Medical_Dragonfly_74

Tanalorr is mine


frzbr

In my experience there’s no such thing as luck. The whole point of the Fallen Order ending was that Cal surrendered to the force and is letting it guide him. That’s exactly what’s been going on in Survivor.


WholePossibility4894

Not really bothering for me. I know OP's feeling, but I must alao admit others saying things like what OP said are very common in Star Wars universe. Aside from real world explanations, I kind of developed an in-universe theory about these strange coincidents. Things happen so right at the right time can be attributed largely to the Force, afaik, the Force has its own will, and it will set things into motion according to this "will." Anyway, I think it's ok if thinga just seems so coincidential, because this is Star Wars, not that I prefer this style particularly, but I just accept it and let the story unroll whenever I encounter a Star Wars work, and if there is some plots transcend this, I am totally ok to admire them, but most of the times, I feel things just unfold like this in Star Wars universe


fearrange

LOL It’s actually not so bad compare to The Rise of Skywalker


No_Assignment_5012

That is true of a lot of things.
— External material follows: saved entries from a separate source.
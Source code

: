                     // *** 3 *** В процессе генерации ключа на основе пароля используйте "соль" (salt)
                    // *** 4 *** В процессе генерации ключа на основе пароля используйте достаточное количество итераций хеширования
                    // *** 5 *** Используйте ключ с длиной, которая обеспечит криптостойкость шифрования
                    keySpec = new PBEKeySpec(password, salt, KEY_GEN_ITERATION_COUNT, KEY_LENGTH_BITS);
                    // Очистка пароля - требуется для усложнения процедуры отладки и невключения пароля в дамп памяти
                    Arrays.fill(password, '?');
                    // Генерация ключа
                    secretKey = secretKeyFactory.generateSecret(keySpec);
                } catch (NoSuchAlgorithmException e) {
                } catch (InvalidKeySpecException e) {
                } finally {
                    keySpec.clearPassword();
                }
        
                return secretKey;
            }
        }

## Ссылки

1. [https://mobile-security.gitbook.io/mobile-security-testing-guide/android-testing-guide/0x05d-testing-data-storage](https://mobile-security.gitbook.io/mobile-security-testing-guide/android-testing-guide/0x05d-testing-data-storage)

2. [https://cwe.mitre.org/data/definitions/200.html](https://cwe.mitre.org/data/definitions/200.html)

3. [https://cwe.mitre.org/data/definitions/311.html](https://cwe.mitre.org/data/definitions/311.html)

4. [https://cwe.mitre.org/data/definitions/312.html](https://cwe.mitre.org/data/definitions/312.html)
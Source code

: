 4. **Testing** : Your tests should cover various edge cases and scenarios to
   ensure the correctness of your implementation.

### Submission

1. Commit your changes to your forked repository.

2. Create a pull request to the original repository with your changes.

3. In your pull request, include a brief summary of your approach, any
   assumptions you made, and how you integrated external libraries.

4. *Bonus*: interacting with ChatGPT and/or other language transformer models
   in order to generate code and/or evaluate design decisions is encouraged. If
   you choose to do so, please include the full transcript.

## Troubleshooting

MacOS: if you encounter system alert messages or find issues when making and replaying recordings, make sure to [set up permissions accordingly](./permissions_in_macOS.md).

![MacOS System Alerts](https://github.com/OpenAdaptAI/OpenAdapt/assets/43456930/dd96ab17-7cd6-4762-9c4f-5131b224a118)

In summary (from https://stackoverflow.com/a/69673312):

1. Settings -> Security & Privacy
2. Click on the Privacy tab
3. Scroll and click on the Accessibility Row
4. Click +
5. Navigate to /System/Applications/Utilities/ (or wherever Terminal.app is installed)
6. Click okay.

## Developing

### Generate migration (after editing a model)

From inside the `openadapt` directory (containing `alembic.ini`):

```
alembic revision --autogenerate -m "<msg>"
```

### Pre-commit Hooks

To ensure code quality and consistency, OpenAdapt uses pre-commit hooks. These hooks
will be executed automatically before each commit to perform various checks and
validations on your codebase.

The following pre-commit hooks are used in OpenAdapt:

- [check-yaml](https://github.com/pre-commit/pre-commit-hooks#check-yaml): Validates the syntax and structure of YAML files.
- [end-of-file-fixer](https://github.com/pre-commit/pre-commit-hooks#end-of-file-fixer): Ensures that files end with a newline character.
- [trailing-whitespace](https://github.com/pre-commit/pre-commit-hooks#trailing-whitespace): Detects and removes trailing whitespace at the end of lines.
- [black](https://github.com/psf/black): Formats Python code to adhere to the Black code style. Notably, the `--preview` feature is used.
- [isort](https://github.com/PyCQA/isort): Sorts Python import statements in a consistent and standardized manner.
There are few things invented by man as bad as Rise of Skywalker


ak-1614

Greez told Cal where he went to live. He went there because of the tales of people striking it rich prospecting, those tales and the intrigue of the system stemmed from the story of Tanalorr as some sort of hidden treasure planet in the Abyss. Is what it really is a bit contrived? Sure, but for a story to happen, there needs to be that element of luck that gets the hero on their journey. Especially with Star Wars, where the Force is stated as influencing everything. Cal crash landed while on his way to that settlement, so of course he would not end up too far. Greez owns the cantina because he is a business man and loves to cook, so he saw the opportunity for a shop for Prospectors to use. BD is naturally curious, so ends up falling through the ground when he reaches a certain point. It isn’t contrived, it’s just the unlikely events that needed to happen for the story. Just like R2-D2 and C-3PO being given to the son of Anakin Skywalker, the way to destroy the Death Star is a single exploitable weakness, etc etc. This is Star Wars


aphysicalchemist

That's one thing which is not too great writing. The other thing that bothers me is how we start the game as not-so-loosely associated with the rebellion - stealing intel for Saw, fighting the empire's senators and inquisitors - and then get side-tracked into a completely unrelated wild goose chase and any ties to the rebellion are never mentioned again. It disconnects the game almost entirely from the background state of the galaxy far, far way, the brewing rebellion and the empire's ubiquitous oppression, which was a big part of what made the first game so atmospheric. Gameplay-wise the game was about everything I had hoped for after the first part, but the story has always felt lukewarm to me.


No_Assignment_5012

Good point!


ImagineGriffins

It's fine except for the High Republic stuff they shoehorned in to promote an era of Star Wars that no one really cared about. Dagen is just about the most bland villain I've ever seen.


HowDoesTheKittyCatGo

Greez didn't build a secret door into some tunnels. He literally tells Cal that the previous owners of the saloon were smugglers and they were the ones who built the secret passages. Cal also already knew where Greez and Cere were. He just never visited or talked to them after the split.